__Problem description__
Everything in the entries below must be reproduced exactly, except the images.

__Supplied entries__
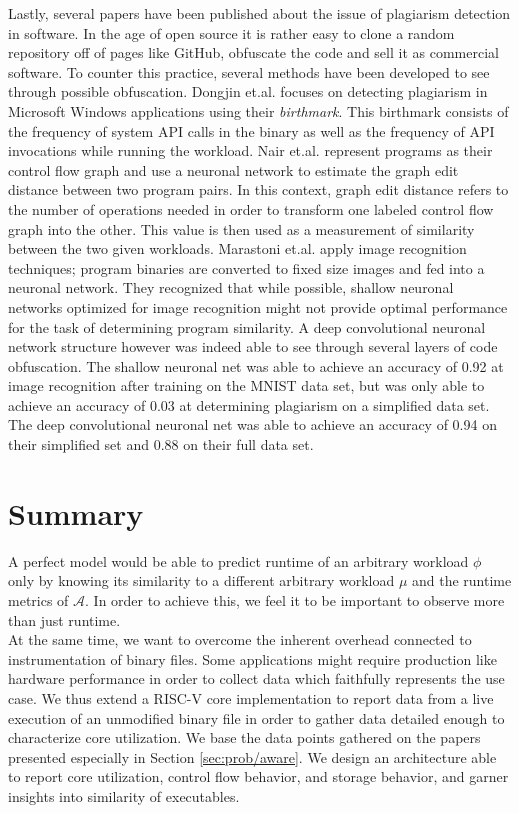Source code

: \documentclass[../bachelor_paper.tex]{subfiles}
\begin{document}
Lastly, several papers have been published about the issue of plagiarism detection in software. In the age of open source it is rather easy to clone a random repository off of pages like GitHub, obfuscate the code and sell it as commercial software. To counter this practice, several methods have been developed to see through possible obfuscation. Dongjin et.al. \cite{kimMeasuringSimilarityWindows2013} focuses on detecting plagiarism in Microsoft Windows applications using their \emph{birthmark}. This birthmark consists of the frequency of system \acs{API} calls in the binary as well as the frequency of \acs{API} invocations while running the workload. Nair et.al. \cite{nairFuncGNNGraphNeural2020} represent programs as their control flow graph and use a neuronal network to estimate the graph edit distance between two program pairs. In this context, graph edit distance refers to the number of operations needed in order to transform one labeled control flow graph into the other. This value is then used as a measurement of similarity between the two given workloads. Marastoni et.al. \cite{marastoniDeepLearningApproach2018} apply image recognition techniques; program binaries are converted to fixed size images and fed into a neuronal network. They recognized that while possible, shallow neuronal networks optimized for image recognition might not provide optimal performance for the task of determining program similarity. A deep convolutional neuronal network structure however was indeed able to see through several layers of code obfuscation. The shallow neuronal net was able to achieve an accuracy of 0.92 at image recognition after training on the MNIST data set, but was only able to achieve an accuracy of 0.03 at determining plagiarism on a simplified data set. The deep convolutional neuronal net was able to achieve an accuracy of 0.94 on their simplified set and 0.88 on their full data set.

\section{Summary}
	\label{ch:theo/simi/summ}
A perfect model would be able to predict runtime of an arbitrary workload $\phi$ only by knowing its similarity to a different arbitrary workload $\mu$ and the runtime metrics of $\mathcal{A}$. In order to achieve this, we feel it to be important to observe more than just runtime.\\
At the same time, we want to overcome the inherent overhead connected to instrumentation of binary files. Some applications might require production like hardware performance in order to collect data which faithfully represents the use case. We thus extend a RISC-V core implementation to report data from a live execution of an unmodified binary file in order to gather data detailed enough to characterize core utilization. We base the data points gathered on the papers presented especially in Section \ref{sec:prob/aware}. We design an architecture able to report core utilization, control flow behavior, and storage behavior, and garner insights into similarity of executables.



\isstandalone



\fi
\end{document}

__Response to the task__
Source code

: \documentclass[../bachelor_paper.tex]{subfiles}
\begin{document}
Lastly, several papers have been published about the issue of plagiarism detection in software. In the age of open source it is rather easy to clone a random repository off of pages like GitHub, obfuscate the code and sell it as commercial software. To counter this practice, several methods have been developed to see through possible obfuscation. Dongjin et.al. \cite{kimMeasuringSimilarityWindows2013} focuses on detecting plagiarism in Microsoft Windows applications using their \emph{birthmark}. This birthmark consists of the frequency of system \acs{API} calls in the binary as well as the frequency of \acs{API} invocations while running the workload. Nair et.al. \cite{nairFuncGNNGraphNeural2020} represent programs as their control flow graph and use a neuronal network to estimate the graph edit distance between two program pairs. In this context, graph edit distance refers to the number of operations needed in order to transform one labeled control flow graph into the other. This value is then used as a measurement of similarity between the two given workloads. Marastoni et.al. \cite{marastoniDeepLearningApproach2018} apply image recognition techniques; program binaries are converted to fixed size images and fed into a neuronal network. They recognized that while possible, shallow neuronal networks optimized for image recognition might not provide optimal performance for the task of determining program similarity. A deep convolutional neuronal network structure however was indeed able to see through several layers of code obfuscation. The shallow neuronal net was able to achieve an accuracy of 0.92 at image recognition after training on the MNIST data set, but was only able to achieve an accuracy of 0.03 at determining plagiarism on a simplified data set. The deep convolutional neuronal net was able to achieve an accuracy of 0.94 on their simplified set and 0.88 on their full data set.

\section{Summary}
	\label{ch:theo/simi/summ}
A perfect model would be able to predict runtime of an arbitrary workload $\phi$ only by knowing its similarity to a different arbitrary workload $\mu$ and the runtime metrics of $\mathcal{A}$. In order to achieve this, we feel it to be important to observe more than just runtime.\\
At the same time, we want to overcome the inherent overhead connected to instrumentation of binary files. Some applications might require production like hardware performance in order to collect data which faithfully represents the use case. We thus extend a RISC-V core implementation to report data from a live execution of an unmodified binary file in order to gather data detailed enough to characterize core utilization. We base the data points gathered on the papers presented especially in Section \ref{sec:prob/aware}. We design an architecture able to report core utilization, control flow behavior, and storage behavior, and garner insights into similarity of executables.



\isstandalone



\fi
\end{document}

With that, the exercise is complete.